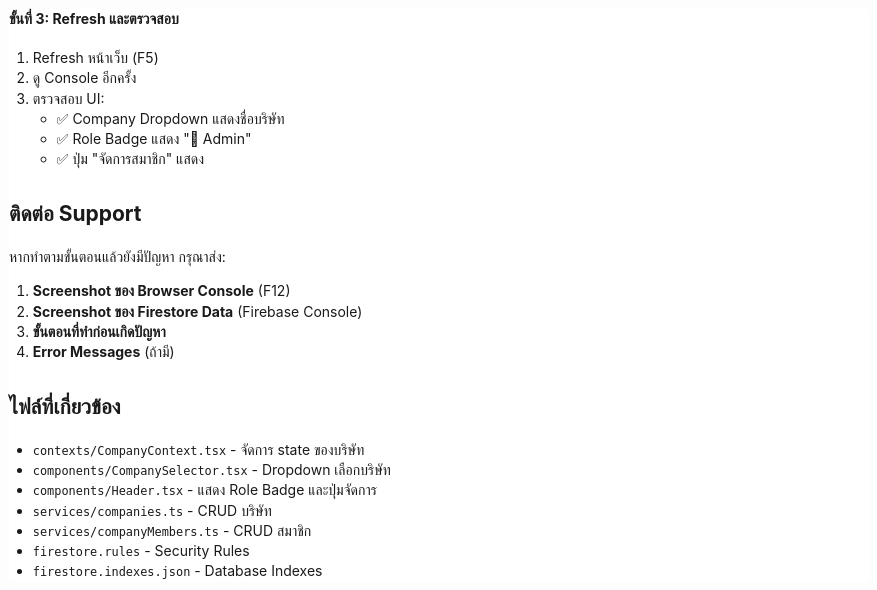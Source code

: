 #### ขั้นที่ 3: Refresh และตรวจสอบ

1. Refresh หน้าเว็บ (F5)
2. ดู Console อีกครั้ง
3. ตรวจสอบ UI:
   - ✅ Company Dropdown แสดงชื่อบริษัท
   - ✅ Role Badge แสดง "👑 Admin"
   - ✅ ปุ่ม "จัดการสมาชิก" แสดง

## ติดต่อ Support

หากทำตามขั้นตอนแล้วยังมีปัญหา กรุณาส่ง:

1. **Screenshot ของ Browser Console** (F12)
2. **Screenshot ของ Firestore Data** (Firebase Console)
3. **ขั้นตอนที่ทำก่อนเกิดปัญหา**
4. **Error Messages** (ถ้ามี)

## ไฟล์ที่เกี่ยวข้อง

- `contexts/CompanyContext.tsx` - จัดการ state ของบริษัท
- `components/CompanySelector.tsx` - Dropdown เลือกบริษัท
- `components/Header.tsx` - แสดง Role Badge และปุ่มจัดการ
- `services/companies.ts` - CRUD บริษัท
- `services/companyMembers.ts` - CRUD สมาชิก
- `firestore.rules` - Security Rules
- `firestore.indexes.json` - Database Indexes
- - - -
## Your goal
The records above are to be retyped exactly, with every picture left out.

## Response
Source code

: #### ขั้นที่ 3: Refresh และตรวจสอบ

1. Refresh หน้าเว็บ (F5)
2. ดู Console อีกครั้ง
3. ตรวจสอบ UI:
   - ✅ Company Dropdown แสดงชื่อบริษัท
   - ✅ Role Badge แสดง "👑 Admin"
   - ✅ ปุ่ม "จัดการสมาชิก" แสดง

## ติดต่อ Support

หากทำตามขั้นตอนแล้วยังมีปัญหา กรุณาส่ง:

1. **Screenshot ของ Browser Console** (F12)
2. **Screenshot ของ Firestore Data** (Firebase Console)
3. **ขั้นตอนที่ทำก่อนเกิดปัญหา**
4. **Error Messages** (ถ้ามี)

## ไฟล์ที่เกี่ยวข้อง

- `contexts/CompanyContext.tsx` - จัดการ state ของบริษัท
- `components/CompanySelector.tsx` - Dropdown เลือกบริษัท
- `components/Header.tsx` - แสดง Role Badge และปุ่มจัดการ
- `services/companies.ts` - CRUD บริษัท
- `services/companyMembers.ts` - CRUD สมาชิก
- `firestore.rules` - Security Rules
- `firestore.indexes.json` - Database Indexes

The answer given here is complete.